----- Data to use -----

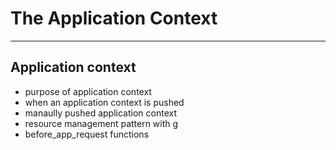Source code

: <!-- bg=white fg=black -->

# The Application Context

---

## Application context

- purpose of application context
- when an application context is pushed
- manaully pushed application context
- resource management pattern with g
- before_app_request functions
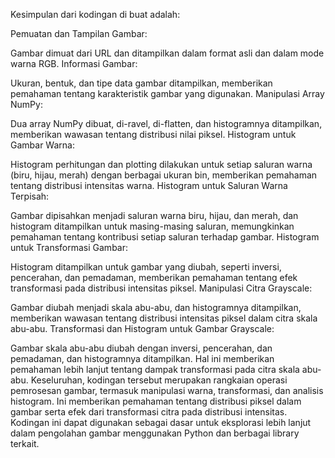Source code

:Kesimpulan dari kodingan di buat adalah:

Pemuatan dan Tampilan Gambar:

Gambar dimuat dari URL dan ditampilkan dalam format asli dan dalam mode warna RGB.
Informasi Gambar:

Ukuran, bentuk, dan tipe data gambar ditampilkan, memberikan pemahaman tentang karakteristik gambar yang digunakan.
Manipulasi Array NumPy:

Dua array NumPy dibuat, di-ravel, di-flatten, dan histogramnya ditampilkan, memberikan wawasan tentang distribusi nilai piksel.
Histogram untuk Gambar Warna:

Histogram perhitungan dan plotting dilakukan untuk setiap saluran warna (biru, hijau, merah) dengan berbagai ukuran bin, memberikan pemahaman tentang distribusi intensitas warna.
Histogram untuk Saluran Warna Terpisah:

Gambar dipisahkan menjadi saluran warna biru, hijau, dan merah, dan histogram ditampilkan untuk masing-masing saluran, memungkinkan pemahaman tentang kontribusi setiap saluran terhadap gambar.
Histogram untuk Transformasi Gambar:

Histogram ditampilkan untuk gambar yang diubah, seperti inversi, pencerahan, dan pemadaman, memberikan pemahaman tentang efek transformasi pada distribusi intensitas piksel.
Manipulasi Citra Grayscale:

Gambar diubah menjadi skala abu-abu, dan histogramnya ditampilkan, memberikan wawasan tentang distribusi intensitas piksel dalam citra skala abu-abu.
Transformasi dan Histogram untuk Gambar Grayscale:

Gambar skala abu-abu diubah dengan inversi, pencerahan, dan pemadaman, dan histogramnya ditampilkan. Hal ini memberikan pemahaman lebih lanjut tentang dampak transformasi pada citra skala abu-abu.
Keseluruhan, kodingan tersebut merupakan rangkaian operasi pemrosesan gambar, termasuk manipulasi warna, transformasi, dan analisis histogram. Ini memberikan pemahaman tentang distribusi piksel dalam gambar serta efek dari transformasi citra pada distribusi intensitas. Kodingan ini dapat digunakan sebagai dasar untuk eksplorasi lebih lanjut dalam pengolahan gambar menggunakan Python dan berbagai library terkait.
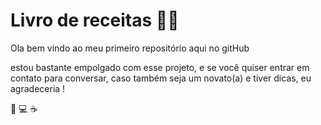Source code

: # Livro de receitas :woman_cook:

Ola bem vindo ao meu primeiro repositório aqui no gitHub

estou bastante empolgado com esse projeto, e se você quiser entrar em contato para conversar, caso também seja um novato(a) e tiver dicas, eu agradeceria !

:girl: :computer: :coffee:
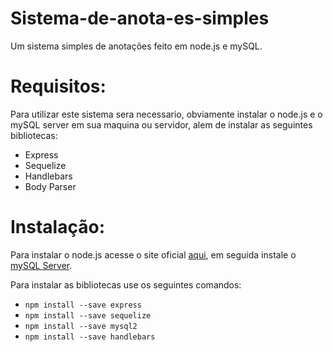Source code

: # Sistema-de-anota-es-simples
Um sistema simples de anotações feito em node.js e mySQL.

# Requisitos:
Para utilizar este sistema sera necessario, obviamente instalar o node.js e o mySQL server em sua maquina ou servidor, alem de instalar as 
seguintes bibliotecas:

- Express
- Sequelize
- Handlebars
- Body Parser

# Instalação:
Para instalar o node.js acesse o site oficial [aqui](https://nodejs.org/), em seguida instale o [mySQL Server](http://mysql.com).

Para instalar as bibliotecas use os seguintes comandos:

- `npm install --save express`
- `npm install --save sequelize`
- `npm install --save mysql2`
- `npm install --save handlebars`
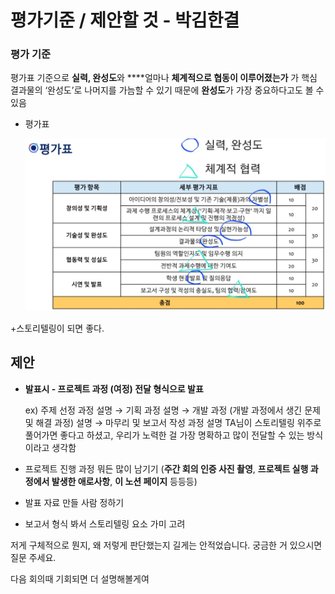 # 평가기준 / 제안할 것 - 박김한결

### 평가 기준

평가표 기준으로 **실력, 완성도**와 ****얼마나 **체계적으로 협동이 이루어졌는가** 가 핵심
결과물의 ‘완성도’로 나머지를 가늠할 수 있기 때문에 **완성도**가 가장 중요하다고도 볼 수 있음

- 평가표
    
    ![image.png](image.png)
    

+스토리텔링이 되면 좋다.

## 제안

- **발표시 - 프로젝트 과정 (여정) 전달 형식으로 발표**
    
    ex) 주제 선정 과정 설명 → 기획 과정 설명 → 개발 과정 (개발 과정에서 생긴 문제 및 해결 과정) 설명 → 마무리 및 보고서 작성 과정 설명
    TA님이 스토리텔링 위주로 풀어가면 좋다고 하셨고,
    우리가 노력한 걸 가장 명확하고 많이 전달할 수 있는 방식이라고 생각함
    
- 프로젝트 진행 과정 뭐든 많이 남기기
(**주간 회의 인증 사진 촬영**, **프로젝트 실행 과정에서 발생한 애로사항**, **이 노션 페이지** 등등등)
- 발표 자료 만들 사람 정하기
- 보고서 형식 봐서 스토리텔링 요소 가미 고려

저게 구체적으로 뭔지, 왜 저렇게 판단했는지 길게는 안적었습니다. 궁금한 거 있으시면 질문 주세요.

 다음 회의때 기회되면 더 설명해볼게여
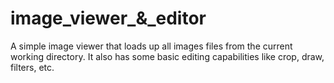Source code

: # image_viewer_&_editor
A simple image viewer that loads up all images files from the current working directory. It also has some basic editing capabilities like crop, draw, filters, etc.
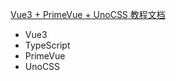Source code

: 
[Vue3 + PrimeVue + UnoCSS 教程文档](https://docs.llds.cc/learning/UI/vue3-ui)

+ Vue3
+ TypeScript
+ PrimeVue
+ UnoCSS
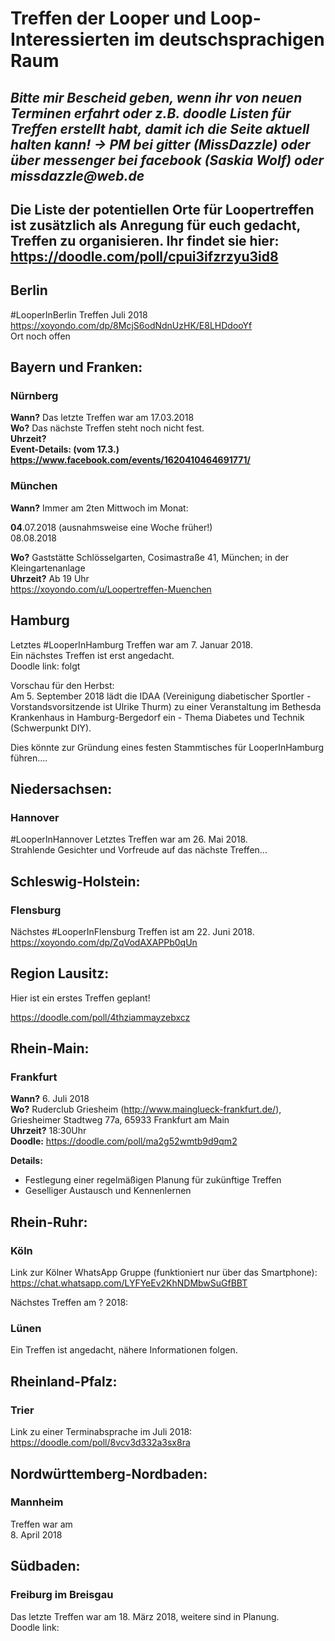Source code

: # Treffen der Looper und Loop-Interessierten im deutschsprachigen Raum

## _Bitte mir Bescheid geben, wenn ihr von neuen Terminen erfahrt oder z.B. doodle Listen für Treffen erstellt habt, damit ich die Seite aktuell halten kann! -> PM bei gitter (MissDazzle) oder über messenger bei facebook (Saskia Wolf) oder missdazzle@web.de_

## Die Liste der potentiellen Orte für Loopertreffen ist zusätzlich als Anregung für euch gedacht, Treffen zu organisieren. Ihr findet sie hier: https://doodle.com/poll/cpui3ifzrzyu3id8  

## Berlin
#LooperInBerlin Treffen Juli 2018  
https://xoyondo.com/dp/8McjS6odNdnUzHK/E8LHDdooYf   
Ort noch offen

## Bayern und Franken:

### Nürnberg
**Wann?** Das letzte Treffen war am 17.03.2018  
**Wo?**   Das nächste Treffen steht noch nicht fest.  
**Uhrzeit?**  
**Event-Details: (vom 17.3.) https://www.facebook.com/events/1620410464691771/**  

### München
**Wann?** Immer am 2ten Mittwoch im Monat:   

**04**.07.2018 (ausnahmsweise eine Woche früher!)  
08.08.2018  
 
**Wo?** Gaststätte Schlösselgarten, Cosimastraße 41, München; in der Kleingartenanlage    
**Uhrzeit?** Ab 19 Uhr  
https://xoyondo.com/u/Loopertreffen-Muenchen 

## Hamburg
Letztes #LooperInHamburg Treffen war am 7. Januar 2018.  
Ein nächstes Treffen ist erst angedacht.  
Doodle link: folgt 
  
Vorschau für den Herbst:  
Am 5. September 2018 lädt die IDAA (Vereinigung diabetischer Sportler - Vorstandsvorsitzende ist Ulrike Thurm) zu einer Veranstaltung im Bethesda Krankenhaus in Hamburg-Bergedorf ein - Thema Diabetes und Technik (Schwerpunkt DIY).  
 
Dies könnte zur Gründung eines festen Stammtisches für LooperInHamburg führen.... 
 
 
## Niedersachsen:  
  
### Hannover  
#LooperInHannover Letztes Treffen war am 26. Mai 2018.  
Strahlende Gesichter und Vorfreude auf das nächste Treffen... 
  
  
## Schleswig-Holstein:  
  
### Flensburg  
Nächstes #LooperInFlensburg Treffen ist am 22. Juni 2018.  
https://xoyondo.com/dp/ZqVodAXAPPb0qUn  
  
  
## Region Lausitz:

Hier ist ein erstes Treffen geplant!

https://doodle.com/poll/4thziammayzebxcz  
  
  
   
## Rhein-Main:  
  
### Frankfurt  
**Wann?** 6. Juli 2018  
**Wo?**   Ruderclub Griesheim (http://www.mainglueck-frankfurt.de/), Griesheimer Stadtweg 77a, 65933 Frankfurt am Main   
**Uhrzeit?** 18:30Uhr  
**Doodle:** https://doodle.com/poll/ma2g52wmtb9d9qm2

**Details:** 
* Festlegung einer regelmäßigen Planung für zukünftige Treffen
* Geselliger Austausch und Kennenlernen

## Rhein-Ruhr:  
   
### Köln  
 
Link zur Kölner WhatsApp Gruppe (funktioniert nur über das Smartphone):  
https://chat.whatsapp.com/LYFYeEv2KhNDMbwSuGfBBT 
  
Nächstes Treffen am ? 2018:   
 
### Lünen  
Ein Treffen ist angedacht, nähere Informationen folgen.  


## Rheinland-Pfalz:

### Trier 

Link zu einer Terminabsprache im Juli 2018:  
https://doodle.com/poll/8vcv3d332a3sx8ra  


## Nordwürttemberg-Nordbaden:  
  
### Mannheim  
Treffen war am  
8. April 2018   

 
 
## Südbaden:  
  
### Freiburg im Breisgau  
Das letzte Treffen war am 18. März 2018, weitere sind in Planung.  
Doodle link:   




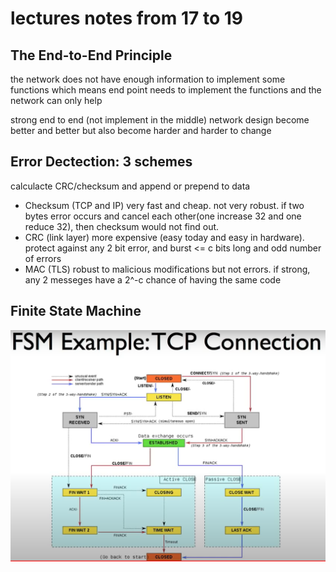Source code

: # lectures notes from 17 to 19

## The End-to-End Principle

the network does not have enough information to implement some functions which means end point needs to implement the functions and the network can only help

strong end to end (not implement in the middle)
network design become better and better but also become harder and harder to change

## Error Dectection: 3 schemes
calculacte CRC/checksum and append or prepend to data
- Checksum (TCP and IP)
    very fast and cheap. not very robust. if two bytes error occurs and cancel each other(one increase 32 and one reduce 32), then checksum would not find out.
- CRC (link layer)
    more expensive (easy today and easy in hardware). protect against any 2 bit error, and burst <= c bits long and odd number of errors
- MAC (TLS)
    robust to malicious modifications but not errors. if strong, any 2 messeges have a 2^-c chance of having the same code

## Finite State Machine

![TCP FSM](Assets/lec17_19/TCP_FSM.png)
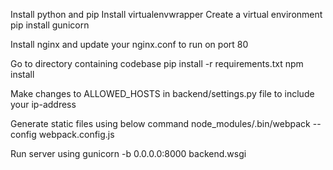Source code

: Install python and pip
Install virtualenvwrapper
Create a virtual environment
pip install gunicorn

Install nginx and update your nginx.conf to run on port 80

Go to directory containing codebase
pip install -r requirements.txt
npm install

Make changes to ALLOWED_HOSTS in backend/settings.py file to include your ip-address

Generate static files using below command
node_modules/.bin/webpack --config webpack.config.js

Run server using
gunicorn -b 0.0.0.0:8000 backend.wsgi
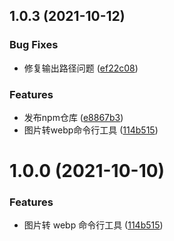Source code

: ## 1.0.3 (2021-10-12)


### Bug Fixes

* 修复输出路径问题 ([ef22c08](https://github.com/mr-kings/webp-scripts/commit/ef22c08263c4c857dbff46d9bfd1336c8dc43d39))


### Features

* 发布npm仓库 ([e8867b3](https://github.com/mr-kings/webp-scripts/commit/e8867b3d653b8925ad6aaa7c8fe2e1276f0f1c43))
* 图片转webp命令行工具 ([114b515](https://github.com/mr-kings/webp-scripts/commit/114b5154fcca137bf430896a9caf7dd9422523b9))



# 1.0.0 (2021-10-10)

### Features

- 图片转 webp 命令行工具 ([114b515](https://github.com/mr-kings/webp-scripts/commit/114b5154fcca137bf430896a9caf7dd9422523b9))
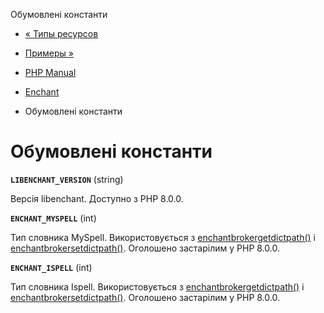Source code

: Обумовлені константи

-   [« Типы ресурсов](enchant.resources.html)
    
-   [Примеры »](enchant.examples.html)
    
-   [PHP Manual](index.html)
    
-   [Enchant](book.enchant.html)
    
-   Обумовлені константи
    

# Обумовлені константи

**`LIBENCHANT_VERSION`** (string)

Версія libenchant. Доступно з PHP 8.0.0.

**`ENCHANT_MYSPELL`** (int)

Тип словника MySpell. Використовується з [enchantbrokergetdictpath()](function.enchant-broker-get-dict-path.html) і [enchantbrokersetdictpath()](function.enchant-broker-set-dict-path.html). Оголошено застарілим у PHP 8.0.0.

**`ENCHANT_ISPELL`** (int)

Тип словника Ispell. Використовується з [enchantbrokergetdictpath()](function.enchant-broker-get-dict-path.html) і [enchantbrokersetdictpath()](function.enchant-broker-set-dict-path.html). Оголошено застарілим у PHP 8.0.0.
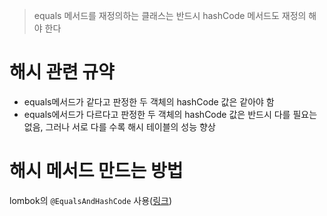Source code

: >   equals 메서드를 재정의하는 클래스는 반드시 hashCode 메서드도 재정의 해야 한다

# 해시 관련 규약

- equals메서드가 같다고 판정한 두 객체의 hashCode 값은 같아야 함
- equals에서드가 다르다고 판정한 두 객체의 hashCode 값은 반드시 다를 필요는 없음, 그러나 서로 다를 수록 해시 테이블의 성능 향상

# 해시 메서드 만드는 방법

lombok의 `@EqualsAndHashCode` 사용([링크](https://projectlombok.org/features/EqualsAndHashCode.html))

-----

Scan the material above for the word "also", and copy every line in which it is found.

**Answer space**
A simple image viewer that loads up all images files from the current working directory. It also has some basic editing capabilities like crop, draw, filters, etc.
network design become better and better but also become harder and harder to change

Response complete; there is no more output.